-- Problem to solve --
Filter on the word "feed": copy each matching line from the listing below.

-- Records for processing --
»»

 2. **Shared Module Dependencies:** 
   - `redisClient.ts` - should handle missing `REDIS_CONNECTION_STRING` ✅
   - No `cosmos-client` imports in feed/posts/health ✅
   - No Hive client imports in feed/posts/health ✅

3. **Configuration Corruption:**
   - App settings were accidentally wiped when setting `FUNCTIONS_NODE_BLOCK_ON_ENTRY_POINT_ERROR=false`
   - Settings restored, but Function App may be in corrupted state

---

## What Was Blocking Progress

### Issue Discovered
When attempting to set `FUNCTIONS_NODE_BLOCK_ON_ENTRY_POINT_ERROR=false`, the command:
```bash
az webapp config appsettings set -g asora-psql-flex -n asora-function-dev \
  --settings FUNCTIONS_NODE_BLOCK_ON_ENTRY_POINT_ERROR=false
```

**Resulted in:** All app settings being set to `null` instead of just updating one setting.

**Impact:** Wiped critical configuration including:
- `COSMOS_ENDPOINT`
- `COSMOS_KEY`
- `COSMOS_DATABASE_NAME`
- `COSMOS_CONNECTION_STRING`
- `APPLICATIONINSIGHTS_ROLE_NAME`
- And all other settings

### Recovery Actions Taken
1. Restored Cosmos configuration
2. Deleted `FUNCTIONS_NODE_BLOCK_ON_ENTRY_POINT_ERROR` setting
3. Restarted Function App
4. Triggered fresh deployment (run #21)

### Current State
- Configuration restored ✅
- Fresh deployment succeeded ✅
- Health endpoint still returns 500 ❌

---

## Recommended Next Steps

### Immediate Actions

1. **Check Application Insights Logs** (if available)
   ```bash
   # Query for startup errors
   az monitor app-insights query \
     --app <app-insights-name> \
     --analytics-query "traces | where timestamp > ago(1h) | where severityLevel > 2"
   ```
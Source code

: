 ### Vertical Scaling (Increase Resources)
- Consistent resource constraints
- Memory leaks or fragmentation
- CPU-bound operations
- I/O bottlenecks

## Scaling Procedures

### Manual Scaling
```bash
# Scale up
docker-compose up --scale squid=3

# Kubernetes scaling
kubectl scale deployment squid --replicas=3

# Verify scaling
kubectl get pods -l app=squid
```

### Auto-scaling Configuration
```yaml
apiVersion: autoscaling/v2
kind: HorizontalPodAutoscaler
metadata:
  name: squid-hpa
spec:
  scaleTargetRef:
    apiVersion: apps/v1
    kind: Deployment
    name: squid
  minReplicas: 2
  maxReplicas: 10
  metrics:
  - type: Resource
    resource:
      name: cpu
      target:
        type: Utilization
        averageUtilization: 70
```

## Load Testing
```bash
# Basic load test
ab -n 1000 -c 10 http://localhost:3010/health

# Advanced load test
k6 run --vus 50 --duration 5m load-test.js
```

««

-- Your solution --
   - No `cosmos-client` imports in feed/posts/health ✅
   - No Hive client imports in feed/posts/health ✅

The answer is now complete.